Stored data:
──────────────────────────────

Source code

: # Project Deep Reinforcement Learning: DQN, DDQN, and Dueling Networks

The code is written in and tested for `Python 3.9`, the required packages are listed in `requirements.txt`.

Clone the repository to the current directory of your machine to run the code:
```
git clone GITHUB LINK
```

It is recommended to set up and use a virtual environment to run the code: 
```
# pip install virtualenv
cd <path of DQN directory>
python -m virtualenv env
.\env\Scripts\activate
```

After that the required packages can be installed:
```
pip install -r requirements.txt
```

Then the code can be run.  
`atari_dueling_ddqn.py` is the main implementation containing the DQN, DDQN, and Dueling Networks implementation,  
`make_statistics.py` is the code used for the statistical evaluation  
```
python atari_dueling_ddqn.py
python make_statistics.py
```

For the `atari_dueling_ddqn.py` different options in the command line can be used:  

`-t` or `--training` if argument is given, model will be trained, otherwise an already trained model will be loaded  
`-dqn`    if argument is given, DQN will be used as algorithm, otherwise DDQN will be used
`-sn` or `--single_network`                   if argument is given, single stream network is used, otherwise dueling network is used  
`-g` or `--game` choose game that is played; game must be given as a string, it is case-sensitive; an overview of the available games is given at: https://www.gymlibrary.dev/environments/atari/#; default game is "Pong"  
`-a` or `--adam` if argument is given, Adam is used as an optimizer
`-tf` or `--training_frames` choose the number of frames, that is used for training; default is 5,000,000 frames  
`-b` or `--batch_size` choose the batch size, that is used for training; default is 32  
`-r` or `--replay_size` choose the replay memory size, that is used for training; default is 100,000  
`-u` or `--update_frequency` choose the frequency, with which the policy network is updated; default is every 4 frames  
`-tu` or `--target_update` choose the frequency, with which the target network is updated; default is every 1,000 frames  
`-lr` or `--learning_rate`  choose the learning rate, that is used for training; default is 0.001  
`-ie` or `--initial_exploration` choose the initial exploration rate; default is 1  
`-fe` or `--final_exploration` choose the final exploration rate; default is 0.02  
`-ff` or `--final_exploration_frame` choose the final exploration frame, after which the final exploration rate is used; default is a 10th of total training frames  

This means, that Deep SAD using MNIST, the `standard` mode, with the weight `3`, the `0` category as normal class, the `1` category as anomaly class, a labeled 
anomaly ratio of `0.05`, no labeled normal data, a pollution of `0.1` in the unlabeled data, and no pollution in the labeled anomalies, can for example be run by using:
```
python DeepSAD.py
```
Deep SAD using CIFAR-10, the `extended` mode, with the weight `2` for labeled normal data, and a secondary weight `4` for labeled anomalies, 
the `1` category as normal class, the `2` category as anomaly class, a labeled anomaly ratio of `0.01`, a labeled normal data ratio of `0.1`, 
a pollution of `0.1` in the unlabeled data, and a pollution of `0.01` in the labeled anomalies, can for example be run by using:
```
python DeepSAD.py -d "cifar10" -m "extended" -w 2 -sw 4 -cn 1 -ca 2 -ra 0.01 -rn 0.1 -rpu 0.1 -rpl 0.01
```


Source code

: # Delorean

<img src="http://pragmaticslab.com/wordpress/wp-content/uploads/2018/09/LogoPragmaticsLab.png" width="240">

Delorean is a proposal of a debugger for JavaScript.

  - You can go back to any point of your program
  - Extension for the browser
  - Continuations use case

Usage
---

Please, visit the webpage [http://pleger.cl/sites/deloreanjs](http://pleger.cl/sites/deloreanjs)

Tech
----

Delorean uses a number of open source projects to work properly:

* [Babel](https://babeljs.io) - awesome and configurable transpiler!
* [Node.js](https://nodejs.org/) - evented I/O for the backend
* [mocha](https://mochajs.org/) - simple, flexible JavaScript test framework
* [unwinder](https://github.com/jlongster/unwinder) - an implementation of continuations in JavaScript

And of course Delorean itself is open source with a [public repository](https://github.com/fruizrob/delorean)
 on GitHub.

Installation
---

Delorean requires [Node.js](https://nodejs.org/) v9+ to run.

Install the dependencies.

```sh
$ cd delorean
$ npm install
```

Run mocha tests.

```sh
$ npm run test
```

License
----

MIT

──────────────────────────────

• _WHAT IS REQUIRED_
Recopy all of the records verbatim.

• _WRITTEN RESPONSE_
Source code

: # Project Deep Reinforcement Learning: DQN, DDQN, and Dueling Networks

The code is written in and tested for `Python 3.9`, the required packages are listed in `requirements.txt`.

Clone the repository to the current directory of your machine to run the code:
```
git clone GITHUB LINK
```

It is recommended to set up and use a virtual environment to run the code: 
```
# pip install virtualenv
cd <path of DQN directory>
python -m virtualenv env
.\env\Scripts\activate
```

After that the required packages can be installed:
```
pip install -r requirements.txt
```

Then the code can be run.  
`atari_dueling_ddqn.py` is the main implementation containing the DQN, DDQN, and Dueling Networks implementation,  
`make_statistics.py` is the code used for the statistical evaluation  
```
python atari_dueling_ddqn.py
python make_statistics.py
```

For the `atari_dueling_ddqn.py` different options in the command line can be used:  

`-t` or `--training` if argument is given, model will be trained, otherwise an already trained model will be loaded  
`-dqn`    if argument is given, DQN will be used as algorithm, otherwise DDQN will be used
`-sn` or `--single_network`                   if argument is given, single stream network is used, otherwise dueling network is used  
`-g` or `--game` choose game that is played; game must be given as a string, it is case-sensitive; an overview of the available games is given at: https://www.gymlibrary.dev/environments/atari/#; default game is "Pong"  
`-a` or `--adam` if argument is given, Adam is used as an optimizer
`-tf` or `--training_frames` choose the number of frames, that is used for training; default is 5,000,000 frames  
`-b` or `--batch_size` choose the batch size, that is used for training; default is 32  
`-r` or `--replay_size` choose the replay memory size, that is used for training; default is 100,000  
`-u` or `--update_frequency` choose the frequency, with which the policy network is updated; default is every 4 frames  
`-tu` or `--target_update` choose the frequency, with which the target network is updated; default is every 1,000 frames  
`-lr` or `--learning_rate`  choose the learning rate, that is used for training; default is 0.001  
`-ie` or `--initial_exploration` choose the initial exploration rate; default is 1  
`-fe` or `--final_exploration` choose the final exploration rate; default is 0.02  
`-ff` or `--final_exploration_frame` choose the final exploration frame, after which the final exploration rate is used; default is a 10th of total training frames  

This means, that Deep SAD using MNIST, the `standard` mode, with the weight `3`, the `0` category as normal class, the `1` category as anomaly class, a labeled 
anomaly ratio of `0.05`, no labeled normal data, a pollution of `0.1` in the unlabeled data, and no pollution in the labeled anomalies, can for example be run by using:
```
python DeepSAD.py
```
Deep SAD using CIFAR-10, the `extended` mode, with the weight `2` for labeled normal data, and a secondary weight `4` for labeled anomalies, 
the `1` category as normal class, the `2` category as anomaly class, a labeled anomaly ratio of `0.01`, a labeled normal data ratio of `0.1`, 
a pollution of `0.1` in the unlabeled data, and a pollution of `0.01` in the labeled anomalies, can for example be run by using:
```
python DeepSAD.py -d "cifar10" -m "extended" -w 2 -sw 4 -cn 1 -ca 2 -ra 0.01 -rn 0.1 -rpu 0.1 -rpl 0.01
```


Source code

: # Delorean

<img src="http://pragmaticslab.com/wordpress/wp-content/uploads/2018/09/LogoPragmaticsLab.png" width="240">

Delorean is a proposal of a debugger for JavaScript.

  - You can go back to any point of your program
  - Extension for the browser
  - Continuations use case

Usage
---

Please, visit the webpage [http://pleger.cl/sites/deloreanjs](http://pleger.cl/sites/deloreanjs)

Tech
----

Delorean uses a number of open source projects to work properly:

* [Babel](https://babeljs.io) - awesome and configurable transpiler!
* [Node.js](https://nodejs.org/) - evented I/O for the backend
* [mocha](https://mochajs.org/) - simple, flexible JavaScript test framework
* [unwinder](https://github.com/jlongster/unwinder) - an implementation of continuations in JavaScript

And of course Delorean itself is open source with a [public repository](https://github.com/fruizrob/delorean)
 on GitHub.

Installation
---

Delorean requires [Node.js](https://nodejs.org/) v9+ to run.

Install the dependencies.

```sh
$ cd delorean
$ npm install
```

Run mocha tests.

```sh
$ npm run test
```

License
----

MIT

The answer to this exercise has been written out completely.